ASSIGNMENT: Please set down every entry below exactly as given.

INPUT:
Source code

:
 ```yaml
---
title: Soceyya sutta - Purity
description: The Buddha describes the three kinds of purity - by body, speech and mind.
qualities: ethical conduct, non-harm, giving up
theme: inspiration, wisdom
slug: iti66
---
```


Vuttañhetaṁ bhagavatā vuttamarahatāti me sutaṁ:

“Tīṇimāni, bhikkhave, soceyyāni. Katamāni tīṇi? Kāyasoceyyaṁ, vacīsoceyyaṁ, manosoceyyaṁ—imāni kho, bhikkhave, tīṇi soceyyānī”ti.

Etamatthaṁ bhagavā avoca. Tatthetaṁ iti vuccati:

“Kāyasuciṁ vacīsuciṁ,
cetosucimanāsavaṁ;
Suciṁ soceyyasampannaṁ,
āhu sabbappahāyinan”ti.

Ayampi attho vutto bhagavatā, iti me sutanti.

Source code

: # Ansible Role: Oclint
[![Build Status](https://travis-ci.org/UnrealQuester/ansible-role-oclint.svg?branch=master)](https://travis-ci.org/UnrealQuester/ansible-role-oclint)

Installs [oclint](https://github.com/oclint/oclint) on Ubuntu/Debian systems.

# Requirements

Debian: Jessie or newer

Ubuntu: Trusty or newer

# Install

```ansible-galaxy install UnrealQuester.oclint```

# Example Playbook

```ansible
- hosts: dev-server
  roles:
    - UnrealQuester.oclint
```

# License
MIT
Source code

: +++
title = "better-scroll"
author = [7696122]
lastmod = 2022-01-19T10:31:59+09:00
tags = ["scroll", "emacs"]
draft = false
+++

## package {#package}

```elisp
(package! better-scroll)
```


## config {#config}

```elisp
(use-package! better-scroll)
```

RESULT FOR THIS EXERCISE:
Source code

:
 ```yaml
---
title: Soceyya sutta - Purity
description: The Buddha describes the three kinds of purity - by body, speech and mind.
qualities: ethical conduct, non-harm, giving up
theme: inspiration, wisdom
slug: iti66
---
```


Vuttañhetaṁ bhagavatā vuttamarahatāti me sutaṁ:

“Tīṇimāni, bhikkhave, soceyyāni. Katamāni tīṇi? Kāyasoceyyaṁ, vacīsoceyyaṁ, manosoceyyaṁ—imāni kho, bhikkhave, tīṇi soceyyānī”ti.

Etamatthaṁ bhagavā avoca. Tatthetaṁ iti vuccati:

“Kāyasuciṁ vacīsuciṁ,
cetosucimanāsavaṁ;
Suciṁ soceyyasampannaṁ,
āhu sabbappahāyinan”ti.

Ayampi attho vutto bhagavatā, iti me sutanti.

Source code

: # Ansible Role: Oclint
[![Build Status](https://travis-ci.org/UnrealQuester/ansible-role-oclint.svg?branch=master)](https://travis-ci.org/UnrealQuester/ansible-role-oclint)

Installs [oclint](https://github.com/oclint/oclint) on Ubuntu/Debian systems.

# Requirements

Debian: Jessie or newer

Ubuntu: Trusty or newer

# Install

```ansible-galaxy install UnrealQuester.oclint```

# Example Playbook

```ansible
- hosts: dev-server
  roles:
    - UnrealQuester.oclint
```

# License
MIT
Source code

: +++
title = "better-scroll"
author = [7696122]
lastmod = 2022-01-19T10:31:59+09:00
tags = ["scroll", "emacs"]
draft = false
+++

## package {#package}

```elisp
(package! better-scroll)
```


## config {#config}

```elisp
(use-package! better-scroll)
```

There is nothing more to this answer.